New data from state housing finance agency-originated loans shows that these loans made primarily to low- and middle-income households, with average to below-average credit scores, have foreclosure rates significantly better than subprime.
According to the Mortgage Bankers Association, 4.26 percent of subprime loans began the foreclosure process in the second quarter this year. In contrast, foreclosure rates among community land trust (CLT) homeowners (who are workforce families) is approximately 30 times lower than the national foreclosure rate[.]
In fact 90.8% of subprime loans were made by financial companies not covered by the CRA (see also this addendum to the linked report). "CRA Banks were 58 percent less likely than other lenders to originate high cost loans to" low and middle income borrowers.
It is unlikely that a rush to qualify new home owners in previous years, CRA-related or otherwise, resulted in the credit crunch we are facing today. Whereas over half of subprime mortgages were refinances between 1998 and 2006, less than 10 percent of subprime mortgage originations went to first-time home buyers.

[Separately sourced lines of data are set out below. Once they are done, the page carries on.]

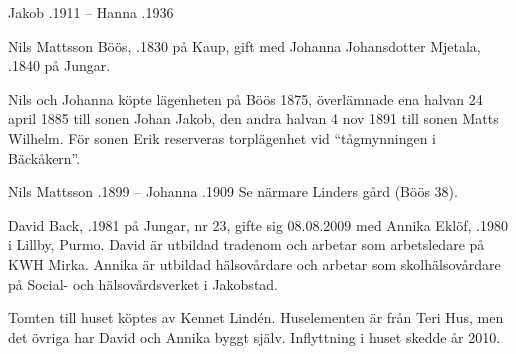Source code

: Jakob .1911  --  Hanna .1936


Nils Mattsson Böös, .1830 på Kaup, gift med  Johanna Johansdotter Mjetala, .1840 på Jungar.
\begin{jhchildren}
  \item {}
  \item {}
  \item {}
  \item {}
  \item {}
  \item {}
  \item {}
  \item {}
  \item {}
  \item {}
  \item {}
  \item {}
\end{jhchildren}
Nils och Johanna köpte lägenheten på Böös 1875, överlämnade ena halvan 24 april 1885 till sonen Johan Jakob, den andra halvan 4 nov 1891 till sonen Matts Wilhelm. För sonen Erik reserveras torplägenhet vid ``tågmynningen i Bäckåkern''.

Nils Mattsson .1899  --  Johanna .1909
Se närmare Linders gård (Böös 38).




David Back, .1981 på Jungar, nr 23, gifte sig 08.08.2009 med Annika Eklöf, .1980 i Lillby, Purmo. David är utbildad
tradenom och arbetar som arbetsledare på KWH Mirka. Annika är	utbildad hälsovårdare och arbetar som skolhälsovårdare på Social-	och hälsovårdsverket i Jakobstad.


\begin{jhchildren}
  \item {}
  \item {}
\end{jhchildren}
Tomten till huset köptes av Kennet Lindén. Huselementen är från Teri Hus, men det övriga har David och Annika byggt själv. Inflyttning			i huset skedde år 2010.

Neither the timing, nor the incentives were right:
CRA was passed in 1977. The explosive growth in subprime lending occurred more than two decades later, nearly doubling from 2001-2006 alone. No major changes to CRA were enacted during this time. . . . CRA penalizes banks for reckless, irresponsible and otherwise predatory lending.
The underwriting practices favored by the CRA were hardly radical. For example, when a potential homebuyer had no credit history, as opposed to a negative credit history, regulators suggested that "Willingness to pay debt promptly can be determined through alternative sources of information including timely rent, utility bills, and other scheduled payments," which do not show up on credit reports, but do show creditworthiness.